The Irish connection to that Coca-Cola ad

It turns out that not only has Irish coffee come into being as the result of a bunch of blow-ins huddled together at Shannon airport, but also the inspiration for the famous Coca Cola ad – I’d Like to Buy the World a Coke – which is enjoying a lot of newfound attention thanks to the big Mad Men finale last night.

Mad-Men-finale

According to the extensive details on the Coca-Cola website, here’s what happened:

Bill Backer, creative director on the Coca-Cola account for the McCann Erickson advertising agency, was flying to London to meet up with Billy Davis, the music director on the Coca-Cola account, to write radio commercials with two successful British songwriters, Roger Cook and Roger Greenaway, to be recorded by the New Seekers, a popular British singing group.

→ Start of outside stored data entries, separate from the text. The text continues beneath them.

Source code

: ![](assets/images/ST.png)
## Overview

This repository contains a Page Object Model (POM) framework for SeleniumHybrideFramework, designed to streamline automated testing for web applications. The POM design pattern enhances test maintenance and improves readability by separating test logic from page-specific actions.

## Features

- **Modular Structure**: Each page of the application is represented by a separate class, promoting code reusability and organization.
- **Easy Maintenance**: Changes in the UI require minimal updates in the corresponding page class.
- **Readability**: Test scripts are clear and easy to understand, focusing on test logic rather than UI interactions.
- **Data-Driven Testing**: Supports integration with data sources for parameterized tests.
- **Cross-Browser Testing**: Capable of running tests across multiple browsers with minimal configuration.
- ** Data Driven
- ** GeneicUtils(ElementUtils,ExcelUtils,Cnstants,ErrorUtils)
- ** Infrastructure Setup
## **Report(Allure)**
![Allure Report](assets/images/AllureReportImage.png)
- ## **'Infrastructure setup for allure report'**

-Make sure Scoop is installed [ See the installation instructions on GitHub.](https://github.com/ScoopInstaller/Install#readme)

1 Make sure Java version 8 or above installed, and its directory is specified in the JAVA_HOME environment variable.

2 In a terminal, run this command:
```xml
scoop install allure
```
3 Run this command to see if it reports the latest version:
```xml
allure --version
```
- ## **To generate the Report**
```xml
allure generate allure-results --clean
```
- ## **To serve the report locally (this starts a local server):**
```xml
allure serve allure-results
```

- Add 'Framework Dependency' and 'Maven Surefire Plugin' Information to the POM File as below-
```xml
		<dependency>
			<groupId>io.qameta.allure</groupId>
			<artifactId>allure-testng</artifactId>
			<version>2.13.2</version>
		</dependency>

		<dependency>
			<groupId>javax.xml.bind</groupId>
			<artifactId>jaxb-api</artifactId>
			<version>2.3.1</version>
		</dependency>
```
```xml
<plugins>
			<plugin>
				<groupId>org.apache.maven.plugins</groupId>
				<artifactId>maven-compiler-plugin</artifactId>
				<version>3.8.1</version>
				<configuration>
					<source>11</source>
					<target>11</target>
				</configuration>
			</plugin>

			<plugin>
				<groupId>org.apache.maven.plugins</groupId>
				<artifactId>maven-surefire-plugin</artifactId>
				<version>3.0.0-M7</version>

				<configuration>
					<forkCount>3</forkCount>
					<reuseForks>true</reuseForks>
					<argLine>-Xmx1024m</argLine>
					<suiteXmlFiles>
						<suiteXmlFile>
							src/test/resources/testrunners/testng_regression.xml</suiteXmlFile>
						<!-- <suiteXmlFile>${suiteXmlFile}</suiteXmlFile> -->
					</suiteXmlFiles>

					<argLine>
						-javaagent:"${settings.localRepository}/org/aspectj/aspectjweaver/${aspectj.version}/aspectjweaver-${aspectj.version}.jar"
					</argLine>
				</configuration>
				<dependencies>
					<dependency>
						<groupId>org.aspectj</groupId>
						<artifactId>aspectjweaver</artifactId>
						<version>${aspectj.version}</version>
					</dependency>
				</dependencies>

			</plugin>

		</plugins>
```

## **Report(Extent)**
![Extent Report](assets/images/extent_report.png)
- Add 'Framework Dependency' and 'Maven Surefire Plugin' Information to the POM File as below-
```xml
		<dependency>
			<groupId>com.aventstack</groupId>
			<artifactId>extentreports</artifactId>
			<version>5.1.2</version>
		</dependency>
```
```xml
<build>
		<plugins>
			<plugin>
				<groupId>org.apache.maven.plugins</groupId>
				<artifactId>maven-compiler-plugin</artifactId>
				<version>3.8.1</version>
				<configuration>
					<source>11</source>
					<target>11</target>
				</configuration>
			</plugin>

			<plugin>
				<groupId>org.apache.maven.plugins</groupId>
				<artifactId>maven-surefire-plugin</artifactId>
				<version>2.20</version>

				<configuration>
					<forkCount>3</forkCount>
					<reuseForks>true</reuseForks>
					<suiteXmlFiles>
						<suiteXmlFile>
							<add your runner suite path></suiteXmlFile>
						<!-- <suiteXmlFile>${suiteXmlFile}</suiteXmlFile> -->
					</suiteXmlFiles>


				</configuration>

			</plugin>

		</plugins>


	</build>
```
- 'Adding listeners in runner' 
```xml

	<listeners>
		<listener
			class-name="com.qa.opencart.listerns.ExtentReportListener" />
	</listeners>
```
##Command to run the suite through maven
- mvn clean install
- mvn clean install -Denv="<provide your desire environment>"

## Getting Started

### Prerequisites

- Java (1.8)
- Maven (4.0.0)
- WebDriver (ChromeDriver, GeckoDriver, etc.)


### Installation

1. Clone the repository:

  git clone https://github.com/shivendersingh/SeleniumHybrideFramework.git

The heavy fog in London forced the plane to land in Shannon, Ireland. Passengers had to remain near the airport in case the fog lifted. Some of them were furious about their accommodations. By the next day, Backer saw some of the most irate passengers in the airport cafe. Brought together by a common experience, many were now laughing and sharing stories over snacks and bottles of Coca-Cola. Backer wrote of the scene:

“In that moment [I] saw a bottle of Coke in a whole new light… [I] began to see a bottle of Coca-Cola as more than a drink that refreshed a hundred million people a day in almost every corner of the globe. So [I] began to see the familiar words, ‘Let’s have a Coke,’ as more than an invitation to pause for refreshment. They were actually a subtle way of saying, ‘Let’s keep each other company for a little while.’ And [I] knew they were being said all over the world as [I] sat there in Ireland. So that was the basic idea: to see Coke not as it was originally designed to be — a liquid refresher — but as a tiny bit of commonality between all peoples, a universally liked formula that would help to keep them company for a few minutes.”

It’s interesting to see how that ad looks like a precursor to the Benetton ads of later years, even if the smiling, multi-culti kids all grasping identical bottles to look vaguely cult-like for a brief moment.